After enjoying Ray’s no-spray local blueberries in my first preparation of this recipe, later in the month, the co-op was offering hand picked, “certified organic blueberries” from another local source, Grindstone Farm in upstate NY’s Pulaski (Oswego County). Although a pint of these blueberries was $2.00 more than Ray’s no-spray blueberries, purchasing from a local farm, which meets the challenges of “certified organic” standards prompted my decision to use these upstate NY blueberries in my second preparation of the recipe.
Further, if the selection was based on “taste”, Grindstone Farm’s blueberries were truly something very special, juicy and sweet with a slightly tangy accent. The plastic container in which Grindstone Farm’s blueberries are sold assures they remain firm and uncrushed; however, Ray’s no-spray blueberries green cardboard pint containers, which can be recycled at the co-op are preferable.

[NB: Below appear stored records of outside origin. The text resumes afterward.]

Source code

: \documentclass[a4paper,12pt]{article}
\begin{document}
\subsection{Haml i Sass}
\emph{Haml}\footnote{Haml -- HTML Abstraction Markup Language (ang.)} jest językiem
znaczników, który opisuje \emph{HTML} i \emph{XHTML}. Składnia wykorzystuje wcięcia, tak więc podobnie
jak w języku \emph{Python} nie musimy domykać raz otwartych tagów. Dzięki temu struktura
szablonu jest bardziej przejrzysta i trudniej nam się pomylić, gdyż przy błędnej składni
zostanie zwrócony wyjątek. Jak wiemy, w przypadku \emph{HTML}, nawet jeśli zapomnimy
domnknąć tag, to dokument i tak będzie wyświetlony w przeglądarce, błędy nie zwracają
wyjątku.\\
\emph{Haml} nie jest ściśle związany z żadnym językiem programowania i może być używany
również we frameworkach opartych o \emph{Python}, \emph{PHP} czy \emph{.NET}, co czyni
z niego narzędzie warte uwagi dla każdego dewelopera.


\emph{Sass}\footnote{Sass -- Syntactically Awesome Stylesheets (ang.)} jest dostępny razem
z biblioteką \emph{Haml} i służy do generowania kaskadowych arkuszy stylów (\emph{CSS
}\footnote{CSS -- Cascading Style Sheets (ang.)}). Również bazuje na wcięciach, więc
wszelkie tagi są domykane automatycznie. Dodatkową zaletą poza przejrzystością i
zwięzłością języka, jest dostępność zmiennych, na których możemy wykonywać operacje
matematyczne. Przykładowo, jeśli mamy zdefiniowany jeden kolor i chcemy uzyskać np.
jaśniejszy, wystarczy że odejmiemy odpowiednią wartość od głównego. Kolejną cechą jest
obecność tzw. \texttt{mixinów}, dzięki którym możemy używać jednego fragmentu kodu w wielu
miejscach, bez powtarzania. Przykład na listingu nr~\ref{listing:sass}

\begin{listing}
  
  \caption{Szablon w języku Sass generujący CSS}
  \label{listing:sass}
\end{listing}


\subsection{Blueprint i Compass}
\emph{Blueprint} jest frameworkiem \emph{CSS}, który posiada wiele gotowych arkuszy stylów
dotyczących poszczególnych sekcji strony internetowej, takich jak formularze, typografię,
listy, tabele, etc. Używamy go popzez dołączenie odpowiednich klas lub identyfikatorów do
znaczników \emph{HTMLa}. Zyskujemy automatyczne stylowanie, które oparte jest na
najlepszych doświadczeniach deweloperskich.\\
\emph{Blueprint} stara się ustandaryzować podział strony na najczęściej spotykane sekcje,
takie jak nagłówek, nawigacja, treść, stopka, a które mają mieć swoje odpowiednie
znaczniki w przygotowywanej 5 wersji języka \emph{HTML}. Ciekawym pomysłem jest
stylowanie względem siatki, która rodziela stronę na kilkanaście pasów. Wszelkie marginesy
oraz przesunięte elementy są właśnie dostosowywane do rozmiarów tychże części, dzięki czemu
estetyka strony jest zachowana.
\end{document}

In preparing this post, I also discovered another local source for organic blueberries: Blueberry Hill Solar Organic U-Pick Blueberries in Galway (Saratoga County, NY). No need to purchase Driscoll’s organic blueberries! Since fruits and vegetables have “terroir”, a taste-test of blueberries might be in the offing (like a carrot tasting which was surprisingly fun) comparing Ray’s no-spray, Grindstone Farm’s and Blueberry Hill Solar Organic’s blueberries.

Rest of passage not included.